Julia Pierson, the embattled director of the U.S. Secret Service, resigned Wednesday amid embarrassing new revelations of breaches to the protective cordon around President Barack Obama.
Pierson, who had been in the job only a year, submitted her resignation to Homeland Security Secretary Jeh Johnson, who accepted, Johnson said in a statement. The move comes a day after a contentious hearing on Capitol Hill over how an armed man managed to jump the White House fence and enter the Executive Mansion last month before being apprehended by officers, and hours after congressional leaders, including House minority leader Nancy Pelosi, indicated she should resign.

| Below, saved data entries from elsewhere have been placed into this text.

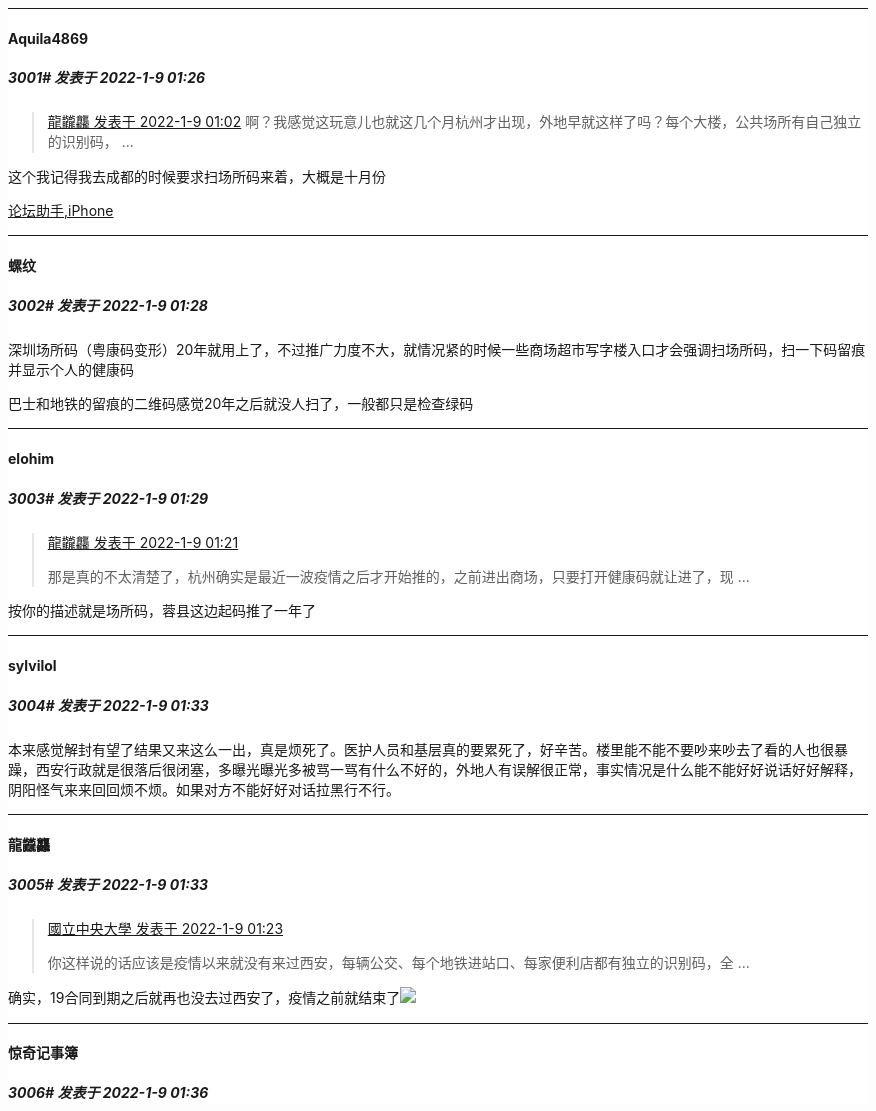

*****

####  Aquila4869  
##### 3001#       发表于 2022-1-9 01:26

<blockquote><a href="httphttps://bbs.saraba1st.com/2b/forum.php?mod=redirect&amp;goto=findpost&amp;pid=54217290&amp;ptid=2043212" target="_blank">龍龖龘 发表于 2022-1-9 01:02</a>
啊？我感觉这玩意儿也就这几个月杭州才出现，外地早就这样了吗？每个大楼，公共场所有自己独立的识别码， ...</blockquote>
这个我记得我去成都的时候要求扫场所码来着，大概是十月份

[论坛助手,iPhone](https://bbs.saraba1st.com/2b/forum.php?mod=viewthread&amp;tid=2029836)

*****

####  螺纹  
##### 3002#       发表于 2022-1-9 01:28

深圳场所码（粤康码变形）20年就用上了，不过推广力度不大，就情况紧的时候一些商场超市写字楼入口才会强调扫场所码，扫一下码留痕并显示个人的健康码

巴士和地铁的留痕的二维码感觉20年之后就没人扫了，一般都只是检查绿码

*****

####  elohim  
##### 3003#       发表于 2022-1-9 01:29

<blockquote><a href="httphttps://bbs.saraba1st.com/2b/forum.php?mod=redirect&amp;goto=findpost&amp;pid=54217417&amp;ptid=2043212" target="_blank">龍龖龘 发表于 2022-1-9 01:21</a>

那是真的不太清楚了，杭州确实是最近一波疫情之后才开始推的，之前进出商场，只要打开健康码就让进了，现 ...</blockquote>
按你的描述就是场所码，蓉县这边起码推了一年了

*****

####  sylvilol  
##### 3004#       发表于 2022-1-9 01:33

本来感觉解封有望了结果又来这么一出，真是烦死了。医护人员和基层真的要累死了，好辛苦。楼里能不能不要吵来吵去了看的人也很暴躁，西安行政就是很落后很闭塞，多曝光曝光多被骂一骂有什么不好的，外地人有误解很正常，事实情况是什么能不能好好说话好好解释，阴阳怪气来来回回烦不烦。如果对方不能好好对话拉黑行不行。

*****

####  龍龖龘  
##### 3005#       发表于 2022-1-9 01:33

<blockquote><a href="httphttps://bbs.saraba1st.com/2b/forum.php?mod=redirect&amp;goto=findpost&amp;pid=54217426&amp;ptid=2043212" target="_blank">國立中央大學 发表于 2022-1-9 01:23</a>

你这样说的话应该是疫情以来就没有来过西安，每辆公交、每个地铁进站口、每家便利店都有独立的识别码，全 ...</blockquote>
确实，19合同到期之后就再也没去过西安了，疫情之前就结束了<img src="https://static.saraba1st.com/image/smiley/face2017/192.png" referrerpolicy="no-referrer">

*****

####  惊奇记事簿  
##### 3006#       发表于 2022-1-9 01:36
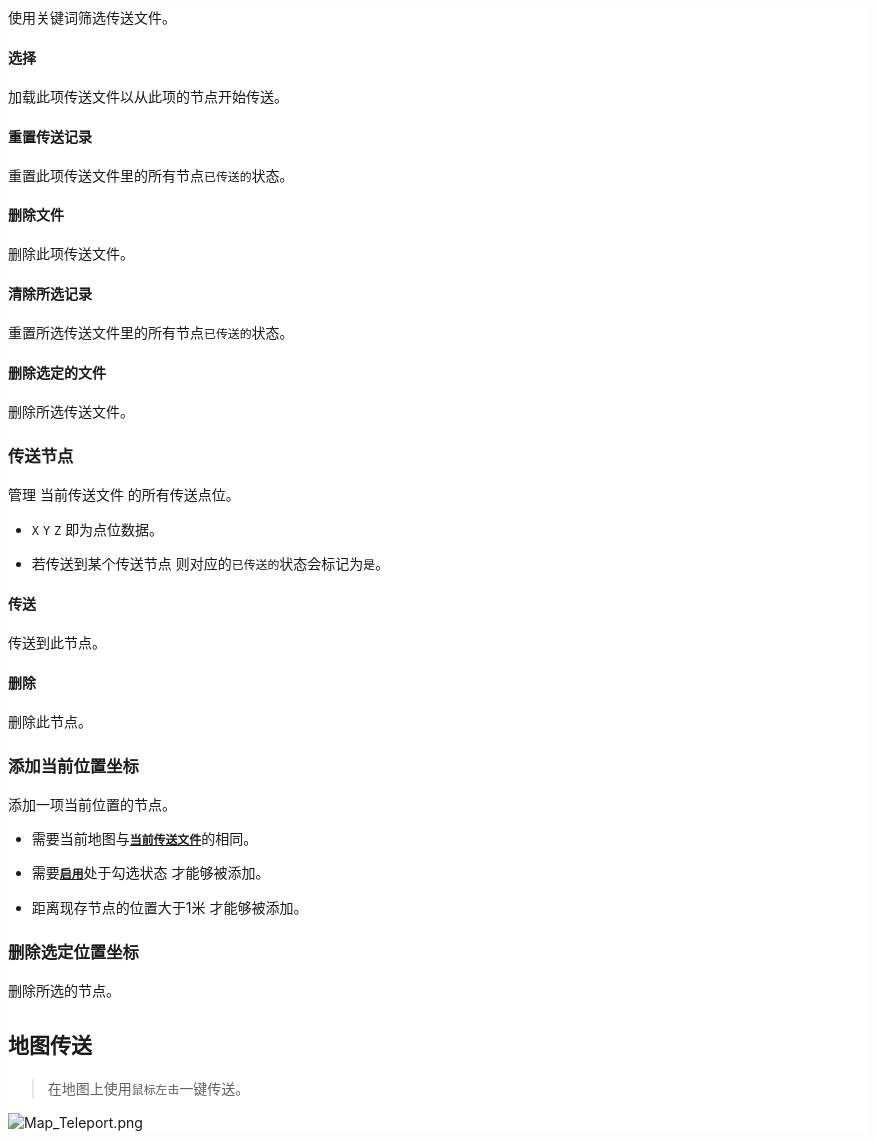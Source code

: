 使用关键词筛选传送文件。

#### 选择

加载此项传送文件以从此项的节点开始传送。

#### 重置传送记录

重置此项传送文件里的所有节点`已传送的`状态。

#### 删除文件

删除此项传送文件。

#### 清除所选记录

重置所选传送文件里的所有节点`已传送的`状态。

#### 删除选定的文件

删除所选传送文件。

### 传送节点

管理 当前传送文件 的所有传送点位。

-  `X` `Y` `Z` 即为点位数据。

- 若传送到某个传送节点 则对应的`已传送的`状态会标记为`是`。

#### 传送

传送到此节点。

#### 删除

删除此节点。

### 添加当前位置坐标

添加一项当前位置的节点。

- 需要当前地图与[<font>**`当前传送文件`**</font>](#当前传送文件)的相同。

- 需要[<font>**`启用`**</font>](#启用-热键-1)处于勾选状态 才能够被添加。

- 距离现存节点的位置大于1米 才能够被添加。

### 删除选定位置坐标

删除所选的节点。

## 地图传送

> 在地图上使用`鼠标左击`一键传送。

![Map_Teleport.png](/cheat/bkebi-gc/image/Map_Teleport.png)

The White House had publicly stood by Pierson, and Obama phoned Pierson to thank her for her 30 years of service to the agency after she resigned Wednesday afternoon. But Pierson lost that support following “accumulating” reports of gaps in presidential security, including reports Tuesday that an armed contract security guard who was improperly screened by Secret Service agents managed to ride in an elevator with Obama during a visit to the Centers for Disease Control and Prevention in Atlanta last month. The White House first learned of that incident “shortly before it was reported by a news organization,” White House press secretary Josh Earnest said.
“The President concluded that new leadership of that agency was required,” Earnest said. He later added the White House learned of the elevator incident “just minutes” before it was published in the press.
Congressional lawmakers have been calling for an independent commission to investigate the Secret Service for days. Representative Jason Chaffetz, one of Pierson’s most vocal critics on Capitol hill, praised her resignation.
“Director Pierson’s resignation is a matter of national security and I am pleased she is stepping down,” said Chaffetz on Wednesday. ‘The position should be filled immediately by new leadership from outside the Secret Service for a fresh start.”
Representative Elijah Cummings, ranking member of the House Committee on Oversight and Government Reform, said he “respects” Pierson’s decision to step down. He added that “now we have to ensure that we focus on the difficult work of fully restoring the Secret Service to its rightful status as the most elite protective service in the world.”
House Oversight and Government Reform Committee chairman Darrell Issa, however, said that “problems at the Secret Service predate Ms. Pierson’s tenure as director, and her resignation certainly does not resolve them. The Oversight Committee will continue to examine clear and serious agency failures at the Secret Service that have been exposed.”
Johnson named Joseph Clancy, a retired agent who previously led the agency’s Presidential Protective Division, as the interim acting director of the Secret Service, while taking the ongoing review of the Sept. 19 fence-jumping incident out of the hands of the agency. Clancy was most recently director of corporate security at Comcast.
Deputy Secretary of Homeland Security Alejandro Mayorkas and the department’s general counsel will now oversee the inquiry, with its report due on Nov. 1. Johnson is also appointing a panel of outside experts, yet to be named, to conduct an independent outside investigation of security at the White House compound, as well as broader issues that have plagued the Secret Service in recent months.
A House Democratic aide said Pierson was asked during a closed-door classified session with lawmakers Tuesday whether there were any additional security incidents she was aware of that had not been disclosed, and that she was silent on the elevator incident.